# CONFIGURATION BASED ARCHITECTURE FOR HIGH SPEED AND GENERAL PURPOSE PROTOCOL PROCESSING

Dake Liu, Ulf Nordqvist, and Christer Svensson Dept. of Physics and measurement, Linköping University, 58183, Linköping, Sweden, Phone +46 13 28 {1256, or 5816, or 1223} Email: {dake, ulfnor, christer}@ifm.liu.se

Abstract - A novel configuration based general purpose protocol processor is proposed. It can perform much faster protocol processing compared to general purpose processors. As it is configuration based, different protocols can be configured for different applications. The configuration makes compatibility possible, it also makes very fast protocol processing on the fly. The proposed architecture can be used as a platform or an accelerator for network based applications.

Key words: Protocol processor, configurable logic, Parallel Processing, SoC.

# BACKGROUND

Networking has been developing very fast. More and more protocols are emerging for different applications. Higher process performances are requested by applications. Requirements could be recognized as:

- 1. Multiple ports and multiple Gigabits per second real time framing and deframing.
- 2. To pre-process as much protocol jobs as possible before memory accesses.
- 3. A general, simple, fast, and flexible architecture for different kinds of protocols.
- 4. A built in protocol learning and automatic configuration capability.
- 5. Low power, high speed, and memory (size and access) efficient architecture.

Two kinds of protocol processors are available on the market now, one is a specific single protocol limited ASIC (we call it SPASIC in this paper), another is the processor based general-purpose CPU (we call it GPCPU in this paper).

None of them can fit the requirements for future computer communications. The first one, SPASIC, is used only for one protocol or a few

specific protocols included in the design. Naturally, it does not support future protocols. The second one, GPCPU, can not work at very high speed because of the general architecture. As a redundant and speed limited architecture, it is not the best for a relatively stable and control-extensive flow. From another point of view, the protocol processor must be compacted because it is often used as a pre-processor and as a small part in a certain kind of application. Therefore, the redundant architecture is not suitable for embedded or integrated solutions.

Most solutions available now use a specific circuit to process the protocol flow, and use a GPCPU for switching, routing, and other applications. Because of the limited SPASIC architecture, future flexibility is limited. For multiple applications, more SPASIC cores are integrated to cover more protocols. This makes the system redundant.

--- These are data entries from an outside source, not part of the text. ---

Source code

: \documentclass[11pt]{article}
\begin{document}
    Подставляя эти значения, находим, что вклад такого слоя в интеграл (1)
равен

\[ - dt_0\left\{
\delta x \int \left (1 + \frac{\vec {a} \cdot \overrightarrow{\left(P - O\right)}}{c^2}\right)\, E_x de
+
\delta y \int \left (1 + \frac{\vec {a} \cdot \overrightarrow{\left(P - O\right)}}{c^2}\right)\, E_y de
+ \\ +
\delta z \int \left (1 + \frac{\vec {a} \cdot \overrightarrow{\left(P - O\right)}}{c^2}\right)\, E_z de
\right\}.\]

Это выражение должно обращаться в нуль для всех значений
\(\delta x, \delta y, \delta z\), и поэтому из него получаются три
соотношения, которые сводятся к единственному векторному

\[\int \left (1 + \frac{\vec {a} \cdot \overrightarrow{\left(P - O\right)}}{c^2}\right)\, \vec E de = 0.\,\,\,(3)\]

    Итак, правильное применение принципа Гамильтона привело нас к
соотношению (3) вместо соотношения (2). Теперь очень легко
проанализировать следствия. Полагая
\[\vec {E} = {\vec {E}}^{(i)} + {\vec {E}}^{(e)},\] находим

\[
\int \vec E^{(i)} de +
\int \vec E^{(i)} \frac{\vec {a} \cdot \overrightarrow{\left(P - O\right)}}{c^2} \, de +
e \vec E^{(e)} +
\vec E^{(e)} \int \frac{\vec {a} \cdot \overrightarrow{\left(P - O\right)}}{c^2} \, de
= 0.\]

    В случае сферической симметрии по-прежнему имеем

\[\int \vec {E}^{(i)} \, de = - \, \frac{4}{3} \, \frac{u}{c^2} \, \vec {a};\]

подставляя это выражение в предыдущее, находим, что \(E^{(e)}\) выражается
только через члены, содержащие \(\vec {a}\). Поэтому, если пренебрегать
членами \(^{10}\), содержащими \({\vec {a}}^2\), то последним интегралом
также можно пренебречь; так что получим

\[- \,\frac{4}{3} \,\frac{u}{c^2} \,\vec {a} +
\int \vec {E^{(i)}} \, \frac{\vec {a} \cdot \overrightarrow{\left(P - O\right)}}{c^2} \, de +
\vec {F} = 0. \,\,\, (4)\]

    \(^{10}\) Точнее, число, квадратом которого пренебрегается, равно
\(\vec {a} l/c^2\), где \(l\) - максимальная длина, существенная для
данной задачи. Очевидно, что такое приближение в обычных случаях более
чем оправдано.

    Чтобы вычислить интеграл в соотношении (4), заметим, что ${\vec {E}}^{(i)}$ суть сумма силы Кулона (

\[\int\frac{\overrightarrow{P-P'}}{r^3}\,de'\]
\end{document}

We need to recognize the protocol of the in coming package and then configure the processor to fit the protocol because the system might be used in the variable environments. Therefore, a new architecture is strongly requested, which is as fast as a SPASIC, as flexible as a GPCPU, and as simple as possible.

# PROBLEMS CAN BE SOLVED BY OUR SOLUTION

The system proposed is a new architecture for control-extensive processes, for example, protocol processing. One example is to take the data package from Manchester decoder as inputs and perform fast pre-process for different level of protocols, for example, from Ethernet to IP and even up to TCP on the fly.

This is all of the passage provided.